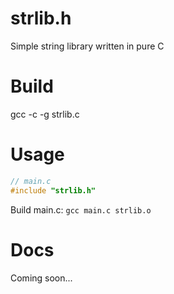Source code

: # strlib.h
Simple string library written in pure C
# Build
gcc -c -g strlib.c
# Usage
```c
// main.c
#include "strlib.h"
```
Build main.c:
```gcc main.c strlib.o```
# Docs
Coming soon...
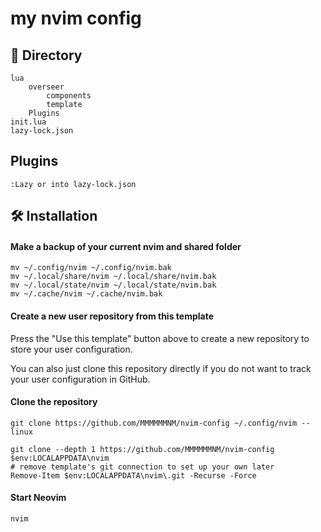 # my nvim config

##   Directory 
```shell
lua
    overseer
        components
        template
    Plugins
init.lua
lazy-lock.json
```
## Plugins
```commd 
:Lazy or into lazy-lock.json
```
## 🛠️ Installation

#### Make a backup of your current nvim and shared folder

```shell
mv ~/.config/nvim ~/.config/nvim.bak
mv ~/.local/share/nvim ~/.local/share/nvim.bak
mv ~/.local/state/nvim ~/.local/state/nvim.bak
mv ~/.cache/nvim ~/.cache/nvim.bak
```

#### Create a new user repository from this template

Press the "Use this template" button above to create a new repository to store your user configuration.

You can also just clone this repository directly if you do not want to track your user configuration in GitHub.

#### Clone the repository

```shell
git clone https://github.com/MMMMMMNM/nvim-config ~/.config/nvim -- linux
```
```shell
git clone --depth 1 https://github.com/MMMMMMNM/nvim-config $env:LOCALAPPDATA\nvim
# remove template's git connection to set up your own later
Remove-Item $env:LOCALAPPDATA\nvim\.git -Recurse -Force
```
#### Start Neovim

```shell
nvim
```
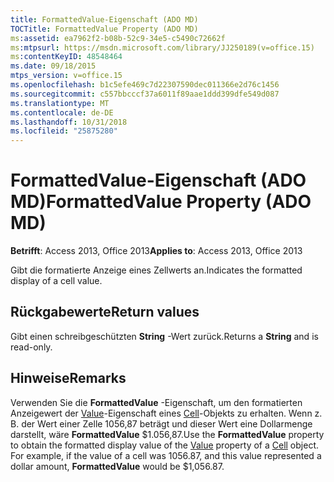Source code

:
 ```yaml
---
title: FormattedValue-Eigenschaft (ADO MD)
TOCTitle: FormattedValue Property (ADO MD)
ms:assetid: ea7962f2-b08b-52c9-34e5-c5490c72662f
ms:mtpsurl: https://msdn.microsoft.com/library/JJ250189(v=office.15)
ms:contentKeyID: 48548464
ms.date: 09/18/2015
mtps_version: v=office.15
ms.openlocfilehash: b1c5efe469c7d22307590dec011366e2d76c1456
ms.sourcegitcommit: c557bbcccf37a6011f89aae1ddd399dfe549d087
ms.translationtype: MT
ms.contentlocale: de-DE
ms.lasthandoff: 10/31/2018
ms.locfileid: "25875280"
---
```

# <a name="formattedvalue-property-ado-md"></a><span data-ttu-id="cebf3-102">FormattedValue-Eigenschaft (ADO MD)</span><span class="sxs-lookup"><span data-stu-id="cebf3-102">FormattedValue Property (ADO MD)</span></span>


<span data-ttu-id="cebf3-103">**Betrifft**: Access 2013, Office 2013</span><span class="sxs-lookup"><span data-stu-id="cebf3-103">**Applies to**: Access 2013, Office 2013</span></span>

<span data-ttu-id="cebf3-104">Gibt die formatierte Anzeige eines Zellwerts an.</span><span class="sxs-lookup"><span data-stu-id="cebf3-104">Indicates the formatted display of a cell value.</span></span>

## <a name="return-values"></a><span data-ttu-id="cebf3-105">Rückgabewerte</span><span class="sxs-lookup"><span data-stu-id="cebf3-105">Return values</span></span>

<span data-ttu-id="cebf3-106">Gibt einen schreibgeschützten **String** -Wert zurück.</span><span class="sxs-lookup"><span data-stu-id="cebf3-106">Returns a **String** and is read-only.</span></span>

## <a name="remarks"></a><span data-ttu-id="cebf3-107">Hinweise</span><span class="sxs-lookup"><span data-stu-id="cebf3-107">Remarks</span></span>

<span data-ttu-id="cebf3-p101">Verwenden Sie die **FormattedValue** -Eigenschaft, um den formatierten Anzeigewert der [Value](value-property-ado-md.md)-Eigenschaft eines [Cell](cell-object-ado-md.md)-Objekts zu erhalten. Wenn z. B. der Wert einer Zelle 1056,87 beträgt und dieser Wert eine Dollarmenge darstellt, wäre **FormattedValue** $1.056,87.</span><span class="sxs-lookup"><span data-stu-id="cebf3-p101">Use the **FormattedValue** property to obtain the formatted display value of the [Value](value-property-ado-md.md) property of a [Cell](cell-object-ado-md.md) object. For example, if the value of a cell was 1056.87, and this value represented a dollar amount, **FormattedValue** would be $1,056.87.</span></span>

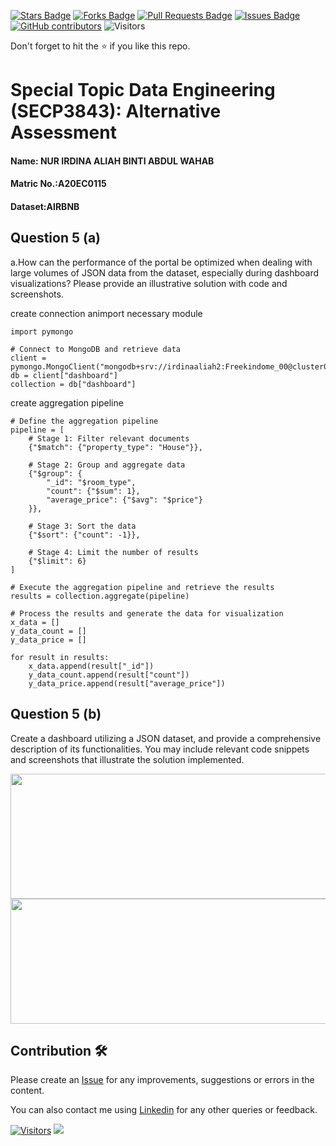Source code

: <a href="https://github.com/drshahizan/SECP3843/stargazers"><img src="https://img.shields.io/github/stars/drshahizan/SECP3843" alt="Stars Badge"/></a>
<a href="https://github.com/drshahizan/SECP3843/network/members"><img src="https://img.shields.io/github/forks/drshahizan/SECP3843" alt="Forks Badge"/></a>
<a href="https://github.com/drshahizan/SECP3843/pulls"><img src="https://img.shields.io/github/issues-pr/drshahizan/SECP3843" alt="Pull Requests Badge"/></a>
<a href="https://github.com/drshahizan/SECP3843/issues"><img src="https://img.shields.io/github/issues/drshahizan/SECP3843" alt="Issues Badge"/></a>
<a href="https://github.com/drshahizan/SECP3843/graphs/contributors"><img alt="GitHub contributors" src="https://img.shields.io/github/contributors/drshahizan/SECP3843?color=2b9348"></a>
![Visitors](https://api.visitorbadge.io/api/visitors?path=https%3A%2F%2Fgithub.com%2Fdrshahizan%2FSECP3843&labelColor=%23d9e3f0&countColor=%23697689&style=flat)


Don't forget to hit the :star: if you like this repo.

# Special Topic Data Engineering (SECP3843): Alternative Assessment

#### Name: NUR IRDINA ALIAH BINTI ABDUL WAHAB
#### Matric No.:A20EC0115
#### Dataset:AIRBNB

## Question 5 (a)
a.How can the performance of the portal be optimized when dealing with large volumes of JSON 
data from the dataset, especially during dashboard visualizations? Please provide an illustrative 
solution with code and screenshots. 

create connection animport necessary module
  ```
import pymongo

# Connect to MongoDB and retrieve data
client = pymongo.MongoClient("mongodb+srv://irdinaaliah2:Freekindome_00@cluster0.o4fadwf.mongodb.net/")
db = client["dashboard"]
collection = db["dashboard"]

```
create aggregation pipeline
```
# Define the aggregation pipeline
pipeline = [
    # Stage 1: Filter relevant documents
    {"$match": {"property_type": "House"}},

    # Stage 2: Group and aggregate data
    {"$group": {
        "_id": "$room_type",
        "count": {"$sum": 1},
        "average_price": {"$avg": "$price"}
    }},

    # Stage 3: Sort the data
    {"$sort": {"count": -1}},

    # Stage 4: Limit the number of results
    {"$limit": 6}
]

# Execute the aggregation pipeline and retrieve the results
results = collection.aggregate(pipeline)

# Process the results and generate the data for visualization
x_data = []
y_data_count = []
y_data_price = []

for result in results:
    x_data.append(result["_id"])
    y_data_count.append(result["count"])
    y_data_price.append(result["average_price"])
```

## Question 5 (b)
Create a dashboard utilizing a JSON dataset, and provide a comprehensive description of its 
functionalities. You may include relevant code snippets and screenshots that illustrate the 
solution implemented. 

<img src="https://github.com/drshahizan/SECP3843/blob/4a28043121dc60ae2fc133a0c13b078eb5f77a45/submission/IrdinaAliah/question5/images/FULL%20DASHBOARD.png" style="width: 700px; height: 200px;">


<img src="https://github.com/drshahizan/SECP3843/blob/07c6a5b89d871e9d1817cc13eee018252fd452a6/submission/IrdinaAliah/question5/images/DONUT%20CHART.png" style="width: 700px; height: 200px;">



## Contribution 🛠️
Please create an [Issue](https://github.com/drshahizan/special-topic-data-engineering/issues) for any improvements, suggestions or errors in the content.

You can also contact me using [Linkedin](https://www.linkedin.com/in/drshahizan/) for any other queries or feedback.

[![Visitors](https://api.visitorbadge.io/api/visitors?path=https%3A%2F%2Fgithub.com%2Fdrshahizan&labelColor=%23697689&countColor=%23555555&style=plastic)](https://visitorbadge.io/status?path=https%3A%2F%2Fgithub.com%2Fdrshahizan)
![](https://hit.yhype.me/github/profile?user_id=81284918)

==========

(HOW TO COMPLETE THIS TASK):
With the pictures set aside, please write out all of the records above exactly.

(SOLUTION):
Source code

: # strlib.h
Simple string library written in pure C
# Build
gcc -c -g strlib.c
# Usage
```c
// main.c
#include "strlib.h"
```
Build main.c:
```gcc main.c strlib.o```
# Docs
Coming soon...
 # my nvim config

##   Directory 
```shell
lua
    overseer
        components
        template
    Plugins
init.lua
lazy-lock.json
```
## Plugins
```commd 
:Lazy or into lazy-lock.json
```
## 🛠️ Installation

#### Make a backup of your current nvim and shared folder

```shell
mv ~/.config/nvim ~/.config/nvim.bak
mv ~/.local/share/nvim ~/.local/share/nvim.bak
mv ~/.local/state/nvim ~/.local/state/nvim.bak
mv ~/.cache/nvim ~/.cache/nvim.bak
```

#### Create a new user repository from this template

Press the "Use this template" button above to create a new repository to store your user configuration.

You can also just clone this repository directly if you do not want to track your user configuration in GitHub.

#### Clone the repository

```shell
git clone https://github.com/MMMMMMNM/nvim-config ~/.config/nvim -- linux
```
```shell
git clone --depth 1 https://github.com/MMMMMMNM/nvim-config $env:LOCALAPPDATA\nvim
# remove template's git connection to set up your own later
Remove-Item $env:LOCALAPPDATA\nvim\.git -Recurse -Force
```
#### Start Neovim

```shell
nvim
```
Source code

:
 ```yaml
---
title: FormattedValue-Eigenschaft (ADO MD)
TOCTitle: FormattedValue Property (ADO MD)
ms:assetid: ea7962f2-b08b-52c9-34e5-c5490c72662f
ms:mtpsurl: https://msdn.microsoft.com/library/JJ250189(v=office.15)
ms:contentKeyID: 48548464
ms.date: 09/18/2015
mtps_version: v=office.15
ms.openlocfilehash: b1c5efe469c7d22307590dec011366e2d76c1456
ms.sourcegitcommit: c557bbcccf37a6011f89aae1ddd399dfe549d087
ms.translationtype: MT
ms.contentlocale: de-DE
ms.lasthandoff: 10/31/2018
ms.locfileid: "25875280"
---
```

# <a name="formattedvalue-property-ado-md"></a><span data-ttu-id="cebf3-102">FormattedValue-Eigenschaft (ADO MD)</span><span class="sxs-lookup"><span data-stu-id="cebf3-102">FormattedValue Property (ADO MD)</span></span>


<span data-ttu-id="cebf3-103">**Betrifft**: Access 2013, Office 2013</span><span class="sxs-lookup"><span data-stu-id="cebf3-103">**Applies to**: Access 2013, Office 2013</span></span>

<span data-ttu-id="cebf3-104">Gibt die formatierte Anzeige eines Zellwerts an.</span><span class="sxs-lookup"><span data-stu-id="cebf3-104">Indicates the formatted display of a cell value.</span></span>

## <a name="return-values"></a><span data-ttu-id="cebf3-105">Rückgabewerte</span><span class="sxs-lookup"><span data-stu-id="cebf3-105">Return values</span></span>

<span data-ttu-id="cebf3-106">Gibt einen schreibgeschützten **String** -Wert zurück.</span><span class="sxs-lookup"><span data-stu-id="cebf3-106">Returns a **String** and is read-only.</span></span>

## <a name="remarks"></a><span data-ttu-id="cebf3-107">Hinweise</span><span class="sxs-lookup"><span data-stu-id="cebf3-107">Remarks</span></span>

<span data-ttu-id="cebf3-p101">Verwenden Sie die **FormattedValue** -Eigenschaft, um den formatierten Anzeigewert der [Value](value-property-ado-md.md)-Eigenschaft eines [Cell](cell-object-ado-md.md)-Objekts zu erhalten. Wenn z. B. der Wert einer Zelle 1056,87 beträgt und dieser Wert eine Dollarmenge darstellt, wäre **FormattedValue** $1.056,87.</span><span class="sxs-lookup"><span data-stu-id="cebf3-p101">Use the **FormattedValue** property to obtain the formatted display value of the [Value](value-property-ado-md.md) property of a [Cell](cell-object-ado-md.md) object. For example, if the value of a cell was 1056.87, and this value represented a dollar amount, **FormattedValue** would be $1,056.87.</span></span>

Source code

: <a href="https://github.com/drshahizan/SECP3843/stargazers"><img src="https://img.shields.io/github/stars/drshahizan/SECP3843" alt="Stars Badge"/></a>
<a href="https://github.com/drshahizan/SECP3843/network/members"><img src="https://img.shields.io/github/forks/drshahizan/SECP3843" alt="Forks Badge"/></a>
<a href="https://github.com/drshahizan/SECP3843/pulls"><img src="https://img.shields.io/github/issues-pr/drshahizan/SECP3843" alt="Pull Requests Badge"/></a>
<a href="https://github.com/drshahizan/SECP3843/issues"><img src="https://img.shields.io/github/issues/drshahizan/SECP3843" alt="Issues Badge"/></a>
<a href="https://github.com/drshahizan/SECP3843/graphs/contributors"><img alt="GitHub contributors" src="https://img.shields.io/github/contributors/drshahizan/SECP3843?color=2b9348"></a>
![Visitors](https://api.visitorbadge.io/api/visitors?path=https%3A%2F%2Fgithub.com%2Fdrshahizan%2FSECP3843&labelColor=%23d9e3f0&countColor=%23697689&style=flat)


Don't forget to hit the :star: if you like this repo.

# Special Topic Data Engineering (SECP3843): Alternative Assessment

#### Name: NUR IRDINA ALIAH BINTI ABDUL WAHAB
#### Matric No.:A20EC0115
#### Dataset:AIRBNB

## Question 5 (a)
a.How can the performance of the portal be optimized when dealing with large volumes of JSON 
data from the dataset, especially during dashboard visualizations? Please provide an illustrative 
solution with code and screenshots. 

create connection animport necessary module
  ```
import pymongo

# Connect to MongoDB and retrieve data
client = pymongo.MongoClient("mongodb+srv://irdinaaliah2:Freekindome_00@cluster0.o4fadwf.mongodb.net/")
db = client["dashboard"]
collection = db["dashboard"]

```
create aggregation pipeline
```
# Define the aggregation pipeline
pipeline = [
    # Stage 1: Filter relevant documents
    {"$match": {"property_type": "House"}},

    # Stage 2: Group and aggregate data
    {"$group": {
        "_id": "$room_type",
        "count": {"$sum": 1},
        "average_price": {"$avg": "$price"}
    }},

    # Stage 3: Sort the data
    {"$sort": {"count": -1}},

    # Stage 4: Limit the number of results
    {"$limit": 6}
]

# Execute the aggregation pipeline and retrieve the results
results = collection.aggregate(pipeline)

# Process the results and generate the data for visualization
x_data = []
y_data_count = []
y_data_price = []

for result in results:
    x_data.append(result["_id"])
    y_data_count.append(result["count"])
    y_data_price.append(result["average_price"])
```

## Question 5 (b)
Create a dashboard utilizing a JSON dataset, and provide a comprehensive description of its 
functionalities. You may include relevant code snippets and screenshots that illustrate the 
solution implemented. 

<img src="https://github.com/drshahizan/SECP3843/blob/4a28043121dc60ae2fc133a0c13b078eb5f77a45/submission/IrdinaAliah/question5/images/FULL%20DASHBOARD.png" style="width: 700px; height: 200px;">


<img src="https://github.com/drshahizan/SECP3843/blob/07c6a5b89d871e9d1817cc13eee018252fd452a6/submission/IrdinaAliah/question5/images/DONUT%20CHART.png" style="width: 700px; height: 200px;">



## Contribution 🛠️
Please create an [Issue](https://github.com/drshahizan/special-topic-data-engineering/issues) for any improvements, suggestions or errors in the content.

You can also contact me using [Linkedin](https://www.linkedin.com/in/drshahizan/) for any other queries or feedback.

[![Visitors](https://api.visitorbadge.io/api/visitors?path=https%3A%2F%2Fgithub.com%2Fdrshahizan&labelColor=%23697689&countColor=%23555555&style=plastic)](https://visitorbadge.io/status?path=https%3A%2F%2Fgithub.com%2Fdrshahizan)
![](https://hit.yhype.me/github/profile?user_id=81284918)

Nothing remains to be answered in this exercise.